> [WHAT TO DO]:
What you return should match every record exactly, with the images removed.

> [DATA TO EXAMINE]:
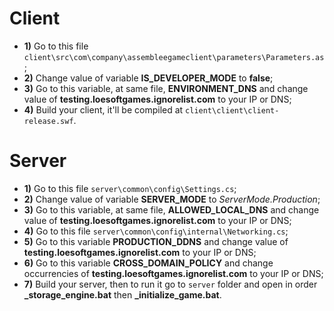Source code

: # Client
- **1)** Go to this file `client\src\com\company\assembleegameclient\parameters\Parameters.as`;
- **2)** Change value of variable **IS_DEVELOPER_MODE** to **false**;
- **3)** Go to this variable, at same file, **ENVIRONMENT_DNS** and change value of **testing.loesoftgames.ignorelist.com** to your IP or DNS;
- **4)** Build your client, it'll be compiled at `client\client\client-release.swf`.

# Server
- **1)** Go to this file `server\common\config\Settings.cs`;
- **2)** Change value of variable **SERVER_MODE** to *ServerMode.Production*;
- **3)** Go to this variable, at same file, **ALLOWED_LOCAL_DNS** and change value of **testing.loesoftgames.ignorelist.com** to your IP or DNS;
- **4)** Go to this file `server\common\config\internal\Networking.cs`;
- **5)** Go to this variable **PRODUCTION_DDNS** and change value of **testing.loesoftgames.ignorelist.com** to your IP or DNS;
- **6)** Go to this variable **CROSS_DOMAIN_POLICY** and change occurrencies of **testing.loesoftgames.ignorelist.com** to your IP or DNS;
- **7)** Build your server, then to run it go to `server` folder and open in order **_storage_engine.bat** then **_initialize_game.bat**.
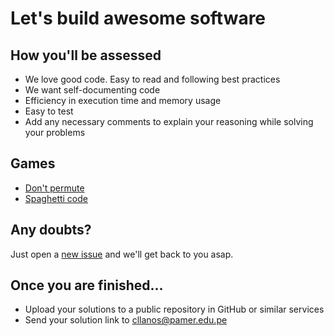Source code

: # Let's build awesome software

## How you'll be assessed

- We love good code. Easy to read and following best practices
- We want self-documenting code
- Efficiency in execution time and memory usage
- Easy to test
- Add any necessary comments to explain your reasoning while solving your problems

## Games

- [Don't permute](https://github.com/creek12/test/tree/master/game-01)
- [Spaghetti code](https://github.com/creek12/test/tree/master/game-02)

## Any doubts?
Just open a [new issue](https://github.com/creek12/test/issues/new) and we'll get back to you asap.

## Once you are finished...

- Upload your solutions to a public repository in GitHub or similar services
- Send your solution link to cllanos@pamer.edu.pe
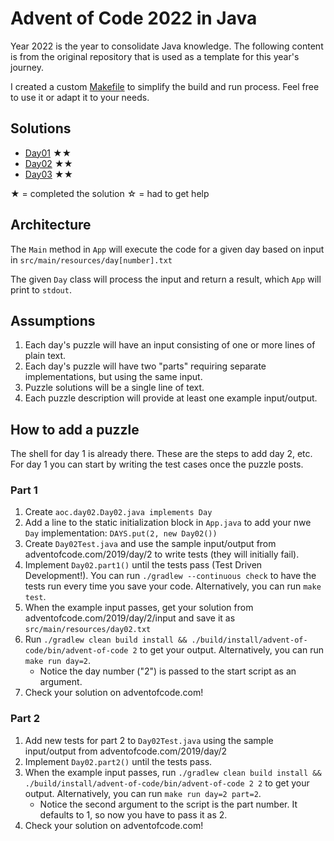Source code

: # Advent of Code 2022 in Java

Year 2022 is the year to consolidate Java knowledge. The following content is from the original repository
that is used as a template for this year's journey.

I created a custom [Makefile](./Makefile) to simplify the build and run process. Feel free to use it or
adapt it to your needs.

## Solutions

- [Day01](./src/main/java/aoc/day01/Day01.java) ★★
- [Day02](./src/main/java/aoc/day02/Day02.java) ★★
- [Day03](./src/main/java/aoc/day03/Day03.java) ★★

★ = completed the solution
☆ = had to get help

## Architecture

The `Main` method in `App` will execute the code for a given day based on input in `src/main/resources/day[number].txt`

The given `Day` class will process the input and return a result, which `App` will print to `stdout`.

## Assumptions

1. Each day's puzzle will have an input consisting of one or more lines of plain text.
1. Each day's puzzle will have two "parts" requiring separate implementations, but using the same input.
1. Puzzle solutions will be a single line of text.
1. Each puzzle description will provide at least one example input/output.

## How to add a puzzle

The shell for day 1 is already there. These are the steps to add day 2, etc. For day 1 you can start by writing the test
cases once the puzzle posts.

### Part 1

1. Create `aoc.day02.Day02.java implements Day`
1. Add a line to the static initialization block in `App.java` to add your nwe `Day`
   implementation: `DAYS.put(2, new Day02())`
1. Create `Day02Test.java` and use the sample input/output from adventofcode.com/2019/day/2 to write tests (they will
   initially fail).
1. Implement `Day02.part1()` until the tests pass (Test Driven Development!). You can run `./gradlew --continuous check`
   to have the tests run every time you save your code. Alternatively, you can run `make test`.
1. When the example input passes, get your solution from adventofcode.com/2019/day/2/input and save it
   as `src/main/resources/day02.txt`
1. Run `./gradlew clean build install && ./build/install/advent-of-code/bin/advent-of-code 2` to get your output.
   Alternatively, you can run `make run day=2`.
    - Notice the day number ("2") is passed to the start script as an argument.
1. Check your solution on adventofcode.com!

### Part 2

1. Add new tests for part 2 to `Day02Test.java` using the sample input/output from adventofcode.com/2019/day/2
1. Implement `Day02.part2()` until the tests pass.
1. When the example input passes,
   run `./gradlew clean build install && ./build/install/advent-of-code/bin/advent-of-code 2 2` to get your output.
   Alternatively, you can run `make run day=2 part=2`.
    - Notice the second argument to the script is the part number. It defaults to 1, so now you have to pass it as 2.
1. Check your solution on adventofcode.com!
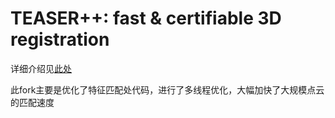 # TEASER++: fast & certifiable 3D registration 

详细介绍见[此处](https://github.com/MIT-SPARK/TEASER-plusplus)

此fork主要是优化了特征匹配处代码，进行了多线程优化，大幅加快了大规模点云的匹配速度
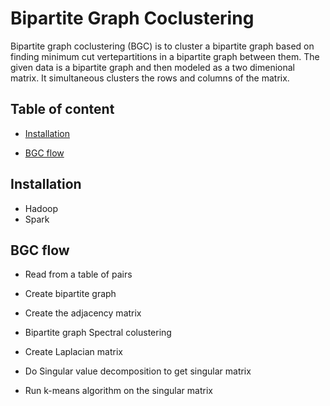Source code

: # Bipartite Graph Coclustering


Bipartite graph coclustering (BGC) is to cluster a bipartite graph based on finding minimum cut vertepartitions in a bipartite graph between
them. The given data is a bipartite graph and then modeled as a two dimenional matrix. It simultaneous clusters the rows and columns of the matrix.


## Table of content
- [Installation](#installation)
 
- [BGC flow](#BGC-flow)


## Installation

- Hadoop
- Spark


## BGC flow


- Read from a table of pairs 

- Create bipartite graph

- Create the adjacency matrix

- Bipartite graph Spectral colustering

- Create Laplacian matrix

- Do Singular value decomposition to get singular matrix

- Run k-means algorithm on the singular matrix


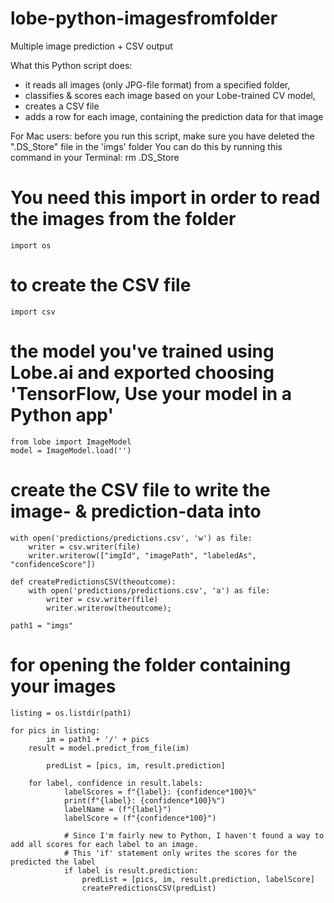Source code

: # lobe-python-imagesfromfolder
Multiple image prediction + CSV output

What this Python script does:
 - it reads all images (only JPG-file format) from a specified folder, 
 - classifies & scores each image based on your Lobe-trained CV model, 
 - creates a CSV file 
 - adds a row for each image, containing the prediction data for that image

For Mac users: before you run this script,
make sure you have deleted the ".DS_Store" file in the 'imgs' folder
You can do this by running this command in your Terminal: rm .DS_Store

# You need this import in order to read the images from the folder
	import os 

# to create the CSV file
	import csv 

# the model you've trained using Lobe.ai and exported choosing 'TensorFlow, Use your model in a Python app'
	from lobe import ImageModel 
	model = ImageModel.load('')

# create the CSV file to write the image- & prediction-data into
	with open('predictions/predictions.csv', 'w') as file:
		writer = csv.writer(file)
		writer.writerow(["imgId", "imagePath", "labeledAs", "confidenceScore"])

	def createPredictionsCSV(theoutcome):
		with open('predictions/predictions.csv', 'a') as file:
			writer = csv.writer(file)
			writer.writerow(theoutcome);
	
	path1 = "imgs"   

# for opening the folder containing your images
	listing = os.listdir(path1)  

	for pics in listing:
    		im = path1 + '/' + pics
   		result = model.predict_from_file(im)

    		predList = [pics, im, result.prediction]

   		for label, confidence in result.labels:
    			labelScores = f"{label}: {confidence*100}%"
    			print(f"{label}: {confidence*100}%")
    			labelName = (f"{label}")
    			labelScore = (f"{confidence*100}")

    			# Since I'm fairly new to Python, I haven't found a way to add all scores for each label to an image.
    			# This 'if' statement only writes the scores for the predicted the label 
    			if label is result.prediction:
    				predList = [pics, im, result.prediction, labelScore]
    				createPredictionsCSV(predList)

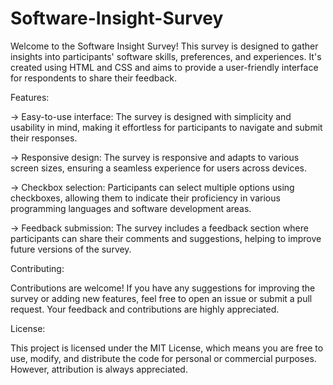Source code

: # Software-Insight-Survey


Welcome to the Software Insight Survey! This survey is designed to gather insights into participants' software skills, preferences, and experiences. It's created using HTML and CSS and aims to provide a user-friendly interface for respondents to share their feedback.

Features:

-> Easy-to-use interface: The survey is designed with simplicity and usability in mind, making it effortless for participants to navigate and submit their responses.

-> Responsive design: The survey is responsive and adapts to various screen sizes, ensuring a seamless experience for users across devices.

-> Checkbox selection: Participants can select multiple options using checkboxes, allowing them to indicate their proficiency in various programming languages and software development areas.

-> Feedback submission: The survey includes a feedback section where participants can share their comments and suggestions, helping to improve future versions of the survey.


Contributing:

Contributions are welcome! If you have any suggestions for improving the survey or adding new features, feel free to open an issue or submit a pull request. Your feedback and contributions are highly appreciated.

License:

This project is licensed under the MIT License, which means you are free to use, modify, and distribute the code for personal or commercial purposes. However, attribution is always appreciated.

> [TASK RESPONSE]:
Source code

: # Client
- **1)** Go to this file `client\src\com\company\assembleegameclient\parameters\Parameters.as`;
- **2)** Change value of variable **IS_DEVELOPER_MODE** to **false**;
- **3)** Go to this variable, at same file, **ENVIRONMENT_DNS** and change value of **testing.loesoftgames.ignorelist.com** to your IP or DNS;
- **4)** Build your client, it'll be compiled at `client\client\client-release.swf`.

# Server
- **1)** Go to this file `server\common\config\Settings.cs`;
- **2)** Change value of variable **SERVER_MODE** to *ServerMode.Production*;
- **3)** Go to this variable, at same file, **ALLOWED_LOCAL_DNS** and change value of **testing.loesoftgames.ignorelist.com** to your IP or DNS;
- **4)** Go to this file `server\common\config\internal\Networking.cs`;
- **5)** Go to this variable **PRODUCTION_DDNS** and change value of **testing.loesoftgames.ignorelist.com** to your IP or DNS;
- **6)** Go to this variable **CROSS_DOMAIN_POLICY** and change occurrencies of **testing.loesoftgames.ignorelist.com** to your IP or DNS;
- **7)** Build your server, then to run it go to `server` folder and open in order **_storage_engine.bat** then **_initialize_game.bat**.
Source code

: # Let's build awesome software

## How you'll be assessed

- We love good code. Easy to read and following best practices
- We want self-documenting code
- Efficiency in execution time and memory usage
- Easy to test
- Add any necessary comments to explain your reasoning while solving your problems

## Games

- [Don't permute](https://github.com/creek12/test/tree/master/game-01)
- [Spaghetti code](https://github.com/creek12/test/tree/master/game-02)

## Any doubts?
Just open a [new issue](https://github.com/creek12/test/issues/new) and we'll get back to you asap.

## Once you are finished...

- Upload your solutions to a public repository in GitHub or similar services
- Send your solution link to cllanos@pamer.edu.pe
Source code

: # Advent of Code 2022 in Java

Year 2022 is the year to consolidate Java knowledge. The following content is from the original repository
that is used as a template for this year's journey.

I created a custom [Makefile](./Makefile) to simplify the build and run process. Feel free to use it or
adapt it to your needs.

## Solutions

- [Day01](./src/main/java/aoc/day01/Day01.java) ★★
- [Day02](./src/main/java/aoc/day02/Day02.java) ★★
- [Day03](./src/main/java/aoc/day03/Day03.java) ★★

★ = completed the solution
☆ = had to get help

## Architecture

The `Main` method in `App` will execute the code for a given day based on input in `src/main/resources/day[number].txt`

The given `Day` class will process the input and return a result, which `App` will print to `stdout`.

## Assumptions

1. Each day's puzzle will have an input consisting of one or more lines of plain text.
1. Each day's puzzle will have two "parts" requiring separate implementations, but using the same input.
1. Puzzle solutions will be a single line of text.
1. Each puzzle description will provide at least one example input/output.

## How to add a puzzle

The shell for day 1 is already there. These are the steps to add day 2, etc. For day 1 you can start by writing the test
cases once the puzzle posts.

### Part 1

1. Create `aoc.day02.Day02.java implements Day`
1. Add a line to the static initialization block in `App.java` to add your nwe `Day`
   implementation: `DAYS.put(2, new Day02())`
1. Create `Day02Test.java` and use the sample input/output from adventofcode.com/2019/day/2 to write tests (they will
   initially fail).
1. Implement `Day02.part1()` until the tests pass (Test Driven Development!). You can run `./gradlew --continuous check`
   to have the tests run every time you save your code. Alternatively, you can run `make test`.
1. When the example input passes, get your solution from adventofcode.com/2019/day/2/input and save it
   as `src/main/resources/day02.txt`
1. Run `./gradlew clean build install && ./build/install/advent-of-code/bin/advent-of-code 2` to get your output.
   Alternatively, you can run `make run day=2`.
    - Notice the day number ("2") is passed to the start script as an argument.
1. Check your solution on adventofcode.com!

### Part 2

1. Add new tests for part 2 to `Day02Test.java` using the sample input/output from adventofcode.com/2019/day/2
1. Implement `Day02.part2()` until the tests pass.
1. When the example input passes,
   run `./gradlew clean build install && ./build/install/advent-of-code/bin/advent-of-code 2 2` to get your output.
   Alternatively, you can run `make run day=2 part=2`.
    - Notice the second argument to the script is the part number. It defaults to 1, so now you have to pass it as 2.
1. Check your solution on adventofcode.com!
 # TEASER++: fast & certifiable 3D registration 

详细介绍见[此处](https://github.com/MIT-SPARK/TEASER-plusplus)

此fork主要是优化了特征匹配处代码，进行了多线程优化，大幅加快了大规模点云的匹配速度
Source code

: # Bipartite Graph Coclustering


Bipartite graph coclustering (BGC) is to cluster a bipartite graph based on finding minimum cut vertepartitions in a bipartite graph between
them. The given data is a bipartite graph and then modeled as a two dimenional matrix. It simultaneous clusters the rows and columns of the matrix.


## Table of content
- [Installation](#installation)
 
- [BGC flow](#BGC-flow)


## Installation

- Hadoop
- Spark


## BGC flow


- Read from a table of pairs 

- Create bipartite graph

- Create the adjacency matrix

- Bipartite graph Spectral colustering

- Create Laplacian matrix

- Do Singular value decomposition to get singular matrix

- Run k-means algorithm on the singular matrix


Source code

: # lobe-python-imagesfromfolder
Multiple image prediction + CSV output

What this Python script does:
 - it reads all images (only JPG-file format) from a specified folder, 
 - classifies & scores each image based on your Lobe-trained CV model, 
 - creates a CSV file 
 - adds a row for each image, containing the prediction data for that image

For Mac users: before you run this script,
make sure you have deleted the ".DS_Store" file in the 'imgs' folder
You can do this by running this command in your Terminal: rm .DS_Store

# You need this import in order to read the images from the folder
	import os 

# to create the CSV file
	import csv 

# the model you've trained using Lobe.ai and exported choosing 'TensorFlow, Use your model in a Python app'
	from lobe import ImageModel 
	model = ImageModel.load('')

# create the CSV file to write the image- & prediction-data into
	with open('predictions/predictions.csv', 'w') as file:
		writer = csv.writer(file)
		writer.writerow(["imgId", "imagePath", "labeledAs", "confidenceScore"])

	def createPredictionsCSV(theoutcome):
		with open('predictions/predictions.csv', 'a') as file:
			writer = csv.writer(file)
			writer.writerow(theoutcome);
	
	path1 = "imgs"   

# for opening the folder containing your images
	listing = os.listdir(path1)  

	for pics in listing:
    		im = path1 + '/' + pics
   		result = model.predict_from_file(im)

    		predList = [pics, im, result.prediction]

   		for label, confidence in result.labels:
    			labelScores = f"{label}: {confidence*100}%"
    			print(f"{label}: {confidence*100}%")
    			labelName = (f"{label}")
    			labelScore = (f"{confidence*100}")

    			# Since I'm fairly new to Python, I haven't found a way to add all scores for each label to an image.
    			# This 'if' statement only writes the scores for the predicted the label 
    			if label is result.prediction:
    				predList = [pics, im, result.prediction, labelScore]
    				createPredictionsCSV(predList)

Source code

: # Software-Insight-Survey


Welcome to the Software Insight Survey! This survey is designed to gather insights into participants' software skills, preferences, and experiences. It's created using HTML and CSS and aims to provide a user-friendly interface for respondents to share their feedback.

Features:

-> Easy-to-use interface: The survey is designed with simplicity and usability in mind, making it effortless for participants to navigate and submit their responses.

-> Responsive design: The survey is responsive and adapts to various screen sizes, ensuring a seamless experience for users across devices.

-> Checkbox selection: Participants can select multiple options using checkboxes, allowing them to indicate their proficiency in various programming languages and software development areas.

-> Feedback submission: The survey includes a feedback section where participants can share their comments and suggestions, helping to improve future versions of the survey.


Contributing:

Contributions are welcome! If you have any suggestions for improving the survey or adding new features, feel free to open an issue or submit a pull request. Your feedback and contributions are highly appreciated.

License:

This project is licensed under the MIT License, which means you are free to use, modify, and distribute the code for personal or commercial purposes. However, attribution is always appreciated.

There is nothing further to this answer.